Regional governments have committed to tackle all challenges – economic or otherwise – with measures including subsidy cuts, and enhanced taxation systems including value added tax (VAT) to support fiscal budgets. This is expected to continue in 2018 and beyond, despite negative sentiment among the public that could affect the top and bottom lines of consumer related sectors.
Politically, the year ends with continued tension in the Gulf, a more confrontational approach with Iran, and President Trump’s official recognition of Jerusalem as Israel’s capital, condemned not only by the Arab and Islamic world but by the international community as a whole. This move promises further volatility in the region.
Regional geo-political uncertainties mean economic outlook is harder to predict.
It will most likely take a toll on equity markets, investment banking deal flows and capital raising efforts, making the operating environment more challenging. This is particularly true for companies limited to a particular country, or to specific product lines. Firms with diversified bases will be able to manoeuvre, albeit with certain necessary adjustment plans.
“Adapt and prosper” should be the theme to 2018. Regional tensions, tighter government controls and heightened regulatory and transparency standards are all issues that firms and investors must learn to live and navigate through. Firms that adapt to the new norm will prosper, and ones that resist will not.

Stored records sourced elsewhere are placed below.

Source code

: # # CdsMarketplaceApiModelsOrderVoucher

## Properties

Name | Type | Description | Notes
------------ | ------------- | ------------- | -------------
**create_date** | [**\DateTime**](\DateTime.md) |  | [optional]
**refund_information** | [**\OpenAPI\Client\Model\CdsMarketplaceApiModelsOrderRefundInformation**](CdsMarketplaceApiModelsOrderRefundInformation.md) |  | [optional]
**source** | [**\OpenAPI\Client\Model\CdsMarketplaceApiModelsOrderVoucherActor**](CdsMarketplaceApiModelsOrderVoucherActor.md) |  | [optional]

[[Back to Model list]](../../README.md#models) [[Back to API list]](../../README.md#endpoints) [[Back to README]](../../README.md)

The inclusion of Saudi Arabia and Kuwait in the MSCI and FTSE emerging market indices should raise capital flows. The question to ask, however, is whether these inflows are a rebalancing of portfolios to match that of mandated weights, or whether these inflows are opportunistic investors rushing in.
Being a MENA player, we cannot remain stagnant in the face of headwinds. Despite volatile and challenging times, we continue to maintain profitability through value creation for our stakeholders, which we accomplish through a resilient and robust fee-based business model, benefiting from regional presence and a wide client base.
Our ability to be malleable in any given environment in the past is a true testament to the fact that we are ready for what’s to come.